A mãe usava um gravador para traduzir textos e imagens das apostilas para que ela estudasse, escrevia os trabalhos, ajudava na tradução em braile de livros. Em uma comparação, cada página em tinta de um livro, corresponde a cinco impressões em braile. Eram quilos de apostilas e materiais todos os dias.
Um dos episódios mais emblemáticos foi em uma especialização em que a apresentação da pesquisa final deveria ser feita em banner. Como ela não conseguiria ler, pediu apoio de um computador e teve o pedido negado. Em resposta, imprimiu o material em braile.
“Quando os professores viram o banner em braile, disseram que não poderiam ler e avaliar. Eu disse a eles que eu entendia o que estava ali e podia traduzir, da mesma maneira que estavam me colocando. Foi quando percebi que não podia parar”, conta.
Inclusão na educação
As pedras no meio do caminho de Luciane, construíram para ela um caminho: o de lutar por acesso à educação, de fato. Achou que mais de dez anos depois, com o avanço da tecnologia e chegada de ferramentas que possibilitam leitura, escrita e comandos, seria mais fácil.
“Encontrei os mesmos problemas.
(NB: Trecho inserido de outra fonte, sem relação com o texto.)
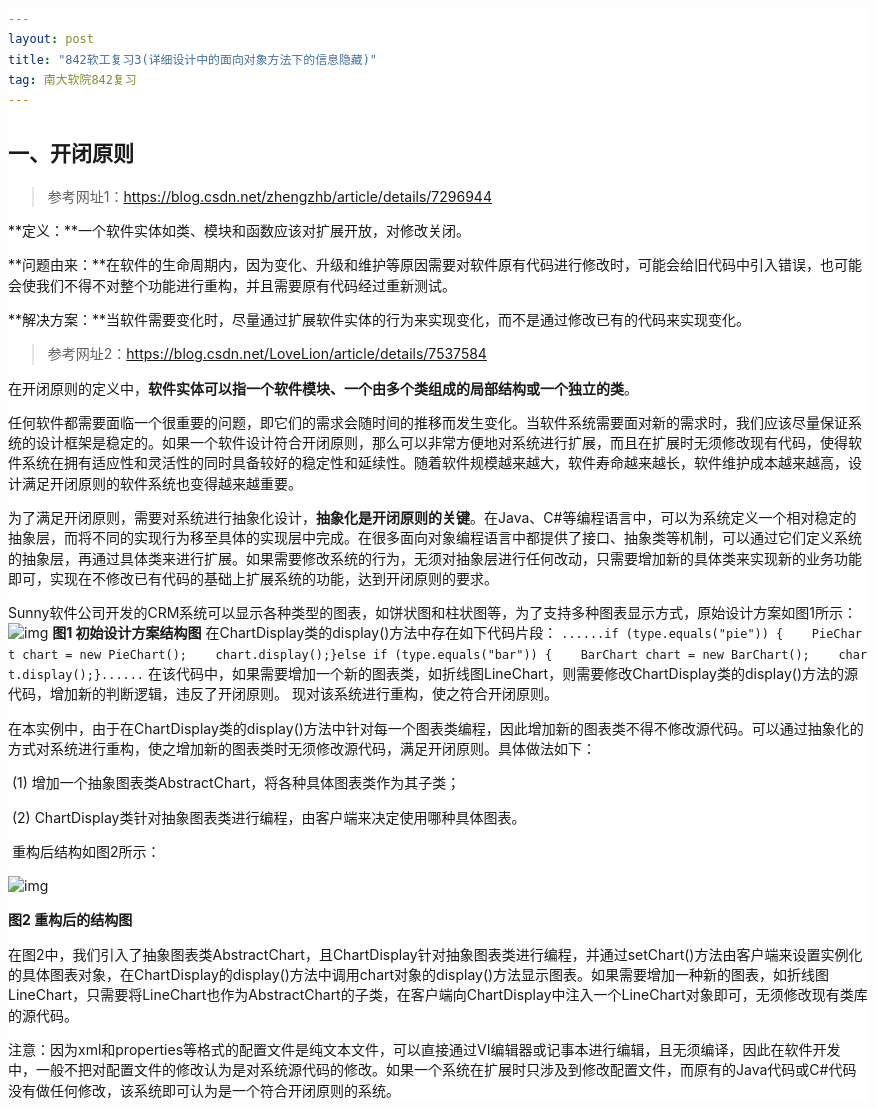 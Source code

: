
 ```yaml
---
layout: post
title: "842软工复习3(详细设计中的面向对象方法下的信息隐藏)"
tag: 南大软院842复习
---
```



##  一、开闭原则

> 参考网址1：<https://blog.csdn.net/zhengzhb/article/details/7296944>

**定义：**一个软件实体如类、模块和函数应该对扩展开放，对修改关闭。 

**问题由来：**在软件的生命周期内，因为变化、升级和维护等原因需要对软件原有代码进行修改时，可能会给旧代码中引入错误，也可能会使我们不得不对整个功能进行重构，并且需要原有代码经过重新测试。

**解决方案：**当软件需要变化时，尽量通过扩展软件实体的行为来实现变化，而不是通过修改已有的代码来实现变化。

> 参考网址2：<https://blog.csdn.net/LoveLion/article/details/7537584>

在开闭原则的定义中，**软件实体可以指一个软件模块、一个由多个类组成的局部结构或一个独立的类**。

​      任何软件都需要面临一个很重要的问题，即它们的需求会随时间的推移而发生变化。当软件系统需要面对新的需求时，我们应该尽量保证系统的设计框架是稳定的。如果一个软件设计符合开闭原则，那么可以非常方便地对系统进行扩展，而且在扩展时无须修改现有代码，使得软件系统在拥有适应性和灵活性的同时具备较好的稳定性和延续性。随着软件规模越来越大，软件寿命越来越长，软件维护成本越来越高，设计满足开闭原则的软件系统也变得越来越重要。

​      为了满足开闭原则，需要对系统进行抽象化设计，**抽象化是开闭原则的关键**。在Java、C#等编程语言中，可以为系统定义一个相对稳定的抽象层，而将不同的实现行为移至具体的实现层中完成。在很多面向对象编程语言中都提供了接口、抽象类等机制，可以通过它们定义系统的抽象层，再通过具体类来进行扩展。如果需要修改系统的行为，无须对抽象层进行任何改动，只需要增加新的具体类来实现新的业务功能即可，实现在不修改已有代码的基础上扩展系统的功能，达到开闭原则的要求。

​       Sunny软件公司开发的CRM系统可以显示各种类型的图表，如饼状图和柱状图等，为了支持多种图表显示方式，原始设计方案如图1所示： ![img](http://my.csdn.net/uploads/201205/05/1336201566_1496.jpg) **图1 初始设计方案结构图**       在ChartDisplay类的display()方法中存在如下代码片段： `......if (type.equals("pie")) {    PieChart chart = new PieChart();    chart.display();}else if (type.equals("bar")) {    BarChart chart = new BarChart();    chart.display();}......`       在该代码中，如果需要增加一个新的图表类，如折线图LineChart，则需要修改ChartDisplay类的display()方法的源代码，增加新的判断逻辑，违反了开闭原则。       现对该系统进行重构，使之符合开闭原则。 

​       在本实例中，由于在ChartDisplay类的display()方法中针对每一个图表类编程，因此增加新的图表类不得不修改源代码。可以通过抽象化的方式对系统进行重构，使之增加新的图表类时无须修改源代码，满足开闭原则。具体做法如下：

​      (1) 增加一个抽象图表类AbstractChart，将各种具体图表类作为其子类；

​      (2)  ChartDisplay类针对抽象图表类进行编程，由客户端来决定使用哪种具体图表。

​      重构后结构如图2所示：

![img](http://my.csdn.net/uploads/201205/05/1336201573_6059.jpg)

**图2 重构后的结构图**



​      在图2中，我们引入了抽象图表类AbstractChart，且ChartDisplay针对抽象图表类进行编程，并通过setChart()方法由客户端来设置实例化的具体图表对象，在ChartDisplay的display()方法中调用chart对象的display()方法显示图表。如果需要增加一种新的图表，如折线图LineChart，只需要将LineChart也作为AbstractChart的子类，在客户端向ChartDisplay中注入一个LineChart对象即可，无须修改现有类库的源代码。     

​       注意：因为xml和properties等格式的配置文件是纯文本文件，可以直接通过VI编辑器或记事本进行编辑，且无须编译，因此在软件开发中，一般不把对配置文件的修改认为是对系统源代码的修改。如果一个系统在扩展时只涉及到修改配置文件，而原有的Java代码或C#代码没有做任何修改，该系统即可认为是一个符合开闭原则的系统。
Salas inacessíveis, materiais inacessíveis. Filmes legendados, sem opções para mim em casos que eles pediam até que eu saísse da sala de aula. Sustentei até o fim e minha tese fala exatamente sobre o caminho da pessoa cega pela educação e hoje estou na universidade para fazer mais por eles”.
Professora na plataforma EAD em disciplinas ligadas a educação, muitos não sabem que ela é cega – uma de suas bandeiras.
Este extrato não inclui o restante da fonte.